If I were given free rent in Boston, I'd say no. I'm not dealing with the crap of that place, not now, not ever. "

You certainly have continued to seem quite interested in Boston's Election despite your previous derogatory remarks about the City and those of us who live here.
[rolleyes]
 
For a poster who wrote in Post # 42 on this thread:

" If someone likes Boston, hey good luck to you. I know the city well and have been to every neighborhood. It is a sh!thole. There are drugs everywhere, crime all over, the worst roads in the country, the people suck, oh yeah and the traffic and terrible layout tops it. All cities suck, they are liberal hell holes filled with poverty, crime and drugs.

If I were given free rent in Boston, I'd say no.
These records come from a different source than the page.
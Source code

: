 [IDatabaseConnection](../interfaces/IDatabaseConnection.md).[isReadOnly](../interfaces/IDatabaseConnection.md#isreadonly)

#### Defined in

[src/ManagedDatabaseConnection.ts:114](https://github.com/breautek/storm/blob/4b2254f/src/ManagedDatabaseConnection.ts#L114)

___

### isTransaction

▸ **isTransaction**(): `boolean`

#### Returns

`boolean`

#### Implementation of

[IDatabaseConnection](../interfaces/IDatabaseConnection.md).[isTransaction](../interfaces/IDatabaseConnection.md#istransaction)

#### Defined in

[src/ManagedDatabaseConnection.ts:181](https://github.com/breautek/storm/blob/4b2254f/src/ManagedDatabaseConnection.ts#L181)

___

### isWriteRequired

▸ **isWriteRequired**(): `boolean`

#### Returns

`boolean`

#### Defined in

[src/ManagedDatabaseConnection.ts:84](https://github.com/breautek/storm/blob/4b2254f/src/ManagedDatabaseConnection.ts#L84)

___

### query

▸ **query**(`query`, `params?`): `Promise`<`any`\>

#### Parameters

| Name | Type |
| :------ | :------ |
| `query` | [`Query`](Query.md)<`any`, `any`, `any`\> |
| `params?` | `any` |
I'm not dealing with the crap of that place, not now, not ever. "

You certainly have continued to seem quite interested in Boston's Election despite your previous derogatory remarks about the City and those of us who live here.
[rolleyes]

Oh don't get me wrong, I hate that place. I hate this state too. But I hope both get better. Menino dropping dead would be nice, but I hope many more follow.
 
One is a union liberal, the other is a limousine liberal. If I had to pick between the evil of two lessers, I might go with Walsh, mainly because I think he is less pompous. But I live in the burbs so all I can do is kibitz from the sidelines.

The one saving grace of this election is that Menino hates both of them.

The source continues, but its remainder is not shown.